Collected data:
========================================================================

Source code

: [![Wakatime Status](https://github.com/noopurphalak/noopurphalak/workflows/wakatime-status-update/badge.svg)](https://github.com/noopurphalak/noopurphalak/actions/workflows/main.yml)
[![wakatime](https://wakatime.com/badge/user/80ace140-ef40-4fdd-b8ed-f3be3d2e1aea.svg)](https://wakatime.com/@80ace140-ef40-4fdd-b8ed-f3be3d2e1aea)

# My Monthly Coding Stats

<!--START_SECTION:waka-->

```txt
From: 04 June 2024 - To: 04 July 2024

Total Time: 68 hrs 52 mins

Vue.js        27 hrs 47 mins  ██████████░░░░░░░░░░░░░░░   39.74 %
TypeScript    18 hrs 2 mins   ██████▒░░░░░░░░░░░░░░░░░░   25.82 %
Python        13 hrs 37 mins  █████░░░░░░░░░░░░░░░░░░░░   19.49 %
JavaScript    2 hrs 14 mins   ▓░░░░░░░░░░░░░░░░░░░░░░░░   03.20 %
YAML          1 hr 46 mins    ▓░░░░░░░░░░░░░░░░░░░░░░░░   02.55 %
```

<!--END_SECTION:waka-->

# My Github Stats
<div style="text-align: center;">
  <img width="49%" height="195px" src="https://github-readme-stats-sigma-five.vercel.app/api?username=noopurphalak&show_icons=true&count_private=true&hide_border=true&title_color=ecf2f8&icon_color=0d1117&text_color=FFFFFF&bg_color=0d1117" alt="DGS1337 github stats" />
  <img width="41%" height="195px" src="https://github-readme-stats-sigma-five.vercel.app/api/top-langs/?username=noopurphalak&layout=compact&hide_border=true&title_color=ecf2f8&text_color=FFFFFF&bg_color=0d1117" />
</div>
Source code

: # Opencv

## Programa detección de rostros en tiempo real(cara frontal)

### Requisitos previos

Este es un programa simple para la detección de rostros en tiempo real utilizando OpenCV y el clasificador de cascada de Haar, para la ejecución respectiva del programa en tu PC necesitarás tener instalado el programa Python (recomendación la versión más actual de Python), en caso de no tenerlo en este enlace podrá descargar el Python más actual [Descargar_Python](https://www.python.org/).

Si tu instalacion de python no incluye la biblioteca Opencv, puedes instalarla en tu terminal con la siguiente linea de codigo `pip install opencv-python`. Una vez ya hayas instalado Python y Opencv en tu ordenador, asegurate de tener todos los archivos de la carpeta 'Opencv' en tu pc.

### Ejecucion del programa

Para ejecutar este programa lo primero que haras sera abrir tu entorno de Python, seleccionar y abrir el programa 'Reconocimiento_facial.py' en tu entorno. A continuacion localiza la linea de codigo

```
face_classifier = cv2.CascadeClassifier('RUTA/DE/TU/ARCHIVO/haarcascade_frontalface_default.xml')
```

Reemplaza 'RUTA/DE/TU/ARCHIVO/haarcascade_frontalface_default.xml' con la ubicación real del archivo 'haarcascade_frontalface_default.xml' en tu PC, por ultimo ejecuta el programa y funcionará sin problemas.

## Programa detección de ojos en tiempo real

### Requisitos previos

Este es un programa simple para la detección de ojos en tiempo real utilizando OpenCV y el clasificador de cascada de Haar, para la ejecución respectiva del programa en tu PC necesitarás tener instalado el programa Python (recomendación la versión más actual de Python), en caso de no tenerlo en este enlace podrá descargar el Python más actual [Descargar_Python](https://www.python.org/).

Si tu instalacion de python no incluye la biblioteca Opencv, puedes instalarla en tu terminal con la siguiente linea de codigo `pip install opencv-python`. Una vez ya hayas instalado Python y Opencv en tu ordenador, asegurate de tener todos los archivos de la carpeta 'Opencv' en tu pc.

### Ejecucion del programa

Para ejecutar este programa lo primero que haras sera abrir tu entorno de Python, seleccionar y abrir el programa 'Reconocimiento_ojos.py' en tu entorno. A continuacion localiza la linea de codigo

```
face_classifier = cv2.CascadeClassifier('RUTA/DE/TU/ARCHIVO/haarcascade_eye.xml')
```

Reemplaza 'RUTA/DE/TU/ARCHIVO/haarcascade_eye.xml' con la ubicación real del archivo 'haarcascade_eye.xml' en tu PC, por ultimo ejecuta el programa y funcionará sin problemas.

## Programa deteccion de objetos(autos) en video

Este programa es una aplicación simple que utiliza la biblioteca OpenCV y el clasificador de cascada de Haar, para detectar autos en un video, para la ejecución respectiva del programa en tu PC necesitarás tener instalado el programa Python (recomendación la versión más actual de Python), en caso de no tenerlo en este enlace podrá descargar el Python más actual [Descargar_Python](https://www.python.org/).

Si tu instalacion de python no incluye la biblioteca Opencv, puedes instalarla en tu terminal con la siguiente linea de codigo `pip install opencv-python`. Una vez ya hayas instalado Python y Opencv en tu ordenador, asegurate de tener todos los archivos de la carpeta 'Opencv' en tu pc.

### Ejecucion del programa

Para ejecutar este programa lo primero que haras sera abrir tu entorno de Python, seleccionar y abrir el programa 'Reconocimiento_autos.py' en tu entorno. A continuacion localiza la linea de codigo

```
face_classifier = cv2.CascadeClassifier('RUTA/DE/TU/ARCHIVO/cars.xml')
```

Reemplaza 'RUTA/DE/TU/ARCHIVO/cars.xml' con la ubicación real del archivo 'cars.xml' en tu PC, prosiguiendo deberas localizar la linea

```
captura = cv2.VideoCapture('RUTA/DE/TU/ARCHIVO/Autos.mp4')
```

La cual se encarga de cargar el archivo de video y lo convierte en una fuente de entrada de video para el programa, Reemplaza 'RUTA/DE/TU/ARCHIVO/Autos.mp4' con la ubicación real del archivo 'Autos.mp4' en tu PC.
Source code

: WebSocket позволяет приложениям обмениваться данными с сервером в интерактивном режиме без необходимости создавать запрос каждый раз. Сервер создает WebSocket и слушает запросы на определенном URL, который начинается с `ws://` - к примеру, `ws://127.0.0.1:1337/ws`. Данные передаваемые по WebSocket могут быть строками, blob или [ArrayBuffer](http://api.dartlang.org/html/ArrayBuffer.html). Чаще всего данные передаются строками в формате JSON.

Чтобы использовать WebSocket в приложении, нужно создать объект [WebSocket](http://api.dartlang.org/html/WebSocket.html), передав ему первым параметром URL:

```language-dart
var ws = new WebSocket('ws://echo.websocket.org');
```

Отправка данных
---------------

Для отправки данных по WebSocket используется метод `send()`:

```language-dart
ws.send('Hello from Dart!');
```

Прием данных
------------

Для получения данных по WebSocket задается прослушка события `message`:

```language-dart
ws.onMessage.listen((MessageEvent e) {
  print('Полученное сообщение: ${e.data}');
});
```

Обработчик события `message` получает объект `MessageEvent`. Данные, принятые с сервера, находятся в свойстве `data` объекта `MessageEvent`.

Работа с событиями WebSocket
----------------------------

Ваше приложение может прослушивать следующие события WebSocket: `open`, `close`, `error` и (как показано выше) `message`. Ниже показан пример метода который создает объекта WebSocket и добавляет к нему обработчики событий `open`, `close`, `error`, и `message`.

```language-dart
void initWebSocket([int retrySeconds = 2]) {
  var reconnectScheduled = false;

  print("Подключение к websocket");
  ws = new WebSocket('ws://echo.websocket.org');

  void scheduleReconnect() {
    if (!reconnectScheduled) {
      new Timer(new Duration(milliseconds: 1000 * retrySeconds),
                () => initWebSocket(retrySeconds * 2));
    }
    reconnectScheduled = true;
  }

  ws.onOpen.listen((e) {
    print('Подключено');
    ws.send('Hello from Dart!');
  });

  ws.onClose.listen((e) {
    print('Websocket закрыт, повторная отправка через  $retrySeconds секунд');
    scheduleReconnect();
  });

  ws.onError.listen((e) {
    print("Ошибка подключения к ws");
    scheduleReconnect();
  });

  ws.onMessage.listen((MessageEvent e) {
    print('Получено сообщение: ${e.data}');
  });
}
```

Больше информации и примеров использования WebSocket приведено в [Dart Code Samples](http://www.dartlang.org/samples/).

========================================================================

DIRECTIONS FOR THIS TASK
Look through the entries and return every line where "send" appears.

ANSWER TO THE EXERCISE
Для отправки данных по WebSocket используется метод `send()`:
ws.send('Hello from Dart!');
    ws.send('Hello from Dart!');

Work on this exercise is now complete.